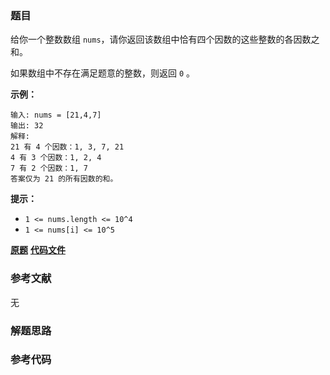 ### 题目
给你一个整数数组 `nums`，请你返回该数组中恰有四个因数的这些整数的各因数之和。

如果数组中不存在满足题意的整数，则返回 `0` 。



**示例：**

    
    
    输入: nums = [21,4,7]
    输出: 32
    解释:
    21 有 4 个因数：1, 3, 7, 21
    4 有 3 个因数：1, 2, 4
    7 有 2 个因数：1, 7
    答案仅为 21 的所有因数的和。
    



**提示：**

  * `1 <= nums.length <= 10^4`
  * `1 <= nums[i] <= 10^5`

 **[原题](https://leetcode-cn.com/problems/four-divisors/)**    **[代码文件]()**


### 参考文献
无

### 解题思路




### 参考代码

```go


```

- - - - -

__Exercise aim__
Look through the listing, and copy each line that contains the word "nums".

__Exercise solution__
给你一个整数数组 `nums`，请你返回该数组中恰有四个因数的这些整数的各因数之和。
    输入: nums = [21,4,7]
  * `1 <= nums.length <= 10^4`
  * `1 <= nums[i] <= 10^5`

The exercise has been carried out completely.